龍の子太郎

出 版 社: 講談社

著     者: 松谷みよ子

発 行 年: 1960年月

龍の子太郎  紹介と感想>

松谷みよ子さんが亡くなられる数年前にお話しさせていただく機会があって、かつてないほど緊張した記憶があります。何分にも自分が物心つくころから家にあった本の作者であり、その作品に震わされてきた読者としては、恐れいらずにはいられなかったわけですが、実に気さくにお話ししてくださったこと、今も忘れられません。名作はいくつもありますが、まずは『龍の子太郎』を紹介しておかなくてはと思います。ジャパニーズファンタジーの血脈というテーマを設定して、日本を舞台にした作品を時代を追って選書しながら読み解きたいと思っていましたが、そんな思惑など吹っ飛ぶ面白さに、今回、改めて読み返しながら圧倒されました。各地の民話を材にとった創作物語です。民話発掘についての松谷みよ子さんの功績や、その後の日本の民話ブームに与えられた影響などの論点は置いておいて、純粋なエンタテインメントとして、またファンタジー児童文学として、この物語の面白さに触れたいと思います。魅力溢れるキャラクターたちと、次の展開へとバトンを渡していく、そのフリの面白さ。ページをめくればもう、最初からクライマックスだぜ、なのです(その話を始めるとキリがないので割愛しますが、日本四大太郎の一人なのです)。

山あいの小さな村に暮らす少年、龍の子太郎。左右のわきの下に龍のうろこのようなあざがあることから、そう呼ばれていました。両親はおらず、おばあさんに育てられているこの少年、とてものんきでなまけんぼう。おばあさんに作ってもらったおだんごを持って山に遊びにいっては、歌っているばかり。そんなある日、あや、という笛の上手い少女と山で知りあい、仲良くなります。あやの笛の音にけものたちも集まってきて、みんな楽しく過ごしているところを目撃したのが、赤おにです。太鼓好きの赤おには、自分の太鼓をけものたちが聞きたがらなくなった理由を知り、嫉妬します。そして、あやをさらい連れ去ってしまうのです。折しも、おばあさんから自分の出生の秘密を知らされた龍の子太郎。お母さんは太郎を妊娠中に龍になってしまい、姿を消したけれど、まだどこかで生きているというのです。龍の子太郎は、その特別な力で鬼と闘い、あやを取り戻そうと決意します。てんぐ様の力を借り、赤おにを撃破しますが、さらに大ボスの黒おに登場と、物語は盛り上がっていきます。力勝負と機知を凝らした闘いはどう決着がつくのか。とはいえ、まだまだこれは物語の前半戦。母である龍を探し求めて旅をする後半戦では、さらに面白い展開が待っており、龍の子太郎の超人的能力も発揮されます。太郎の、のんきなキャラクターの妙と、あやの純真さ。悪役たちのどこかとぼけた味わい、何よりも、息子を思いやる母親の気持ちと、母親を恋しく思う龍の子太郎のいたわしさ。ユーモアに満ち、胸を打つ、スケールの大きな、ザ・物語の魅力に耽溺してしまう読書時間を味わえる傑作です。

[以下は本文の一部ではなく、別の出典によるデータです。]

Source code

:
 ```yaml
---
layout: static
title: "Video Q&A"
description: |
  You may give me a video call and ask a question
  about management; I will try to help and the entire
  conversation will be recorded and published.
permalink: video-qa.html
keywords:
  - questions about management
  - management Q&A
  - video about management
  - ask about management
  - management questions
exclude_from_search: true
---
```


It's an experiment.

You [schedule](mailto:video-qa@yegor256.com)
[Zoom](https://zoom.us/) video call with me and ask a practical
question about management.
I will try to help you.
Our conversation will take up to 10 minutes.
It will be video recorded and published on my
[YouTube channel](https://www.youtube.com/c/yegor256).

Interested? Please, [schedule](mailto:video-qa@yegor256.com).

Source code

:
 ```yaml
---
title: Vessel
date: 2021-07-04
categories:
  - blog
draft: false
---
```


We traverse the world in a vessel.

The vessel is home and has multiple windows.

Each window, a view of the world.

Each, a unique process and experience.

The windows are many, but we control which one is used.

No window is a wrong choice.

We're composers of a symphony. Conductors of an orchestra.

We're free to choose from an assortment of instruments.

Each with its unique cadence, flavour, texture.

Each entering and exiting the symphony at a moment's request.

今回、再読して、特に印象に残ったのは、龍の子太郎の共生のスピリットです。そんな大仰な言葉で説明することではないのですが、誰かと歓びを分かちあいたいという気持ちを、太郎がナチュラルに抱いており、それが行動原理となっているところが良いのです。美味しいおだんごを食べたら、誰かと一緒に分けあって食べたいと思う。そこには打算も計算もありません。「これから鬼の征伐についてくるなら」なんて交換条件を出すこともなく、無償で、けものたちともだんごを分けあう。そのスピリットが物語全編を貫いており、手にいれたものはすぐに人々に惜しみなく分け与えてしまうのです。クライマックでは農作物がとれずに苦しむ人たちのために、龍になった母とともに死力を尽くしていく龍の子太郎の姿に胸を打たれます。桃太郎は無辜の鬼から搾取する「征服者」という観点から語られることもありますが、龍の子太郎は人々のために非道の鬼を懲らしめもしますが、赤おに対しては慈悲をも与えています。そうした彼の誠意が、裏切られることなく、あやまたず感謝をもって龍の子太郎に還ってくる物語世界であって、そこに互いに助け合い、喜びを分かち合い、共生できる社会が描かれているのかと思います。児童文学物語としての祈りと願いをここに見ます。幸福な理想が輝く物語でした。第一回講談社児童文学新人賞受賞作で、後に国際アンデルセン賞も受賞し世界的にも評価された作品です。この時の講談社児童文学新人賞の佳作受賞作が山中恒さんの『サムライの子』です。ファンタジーとリアリズムの両輪は、ここに最初から花咲いていたのですね。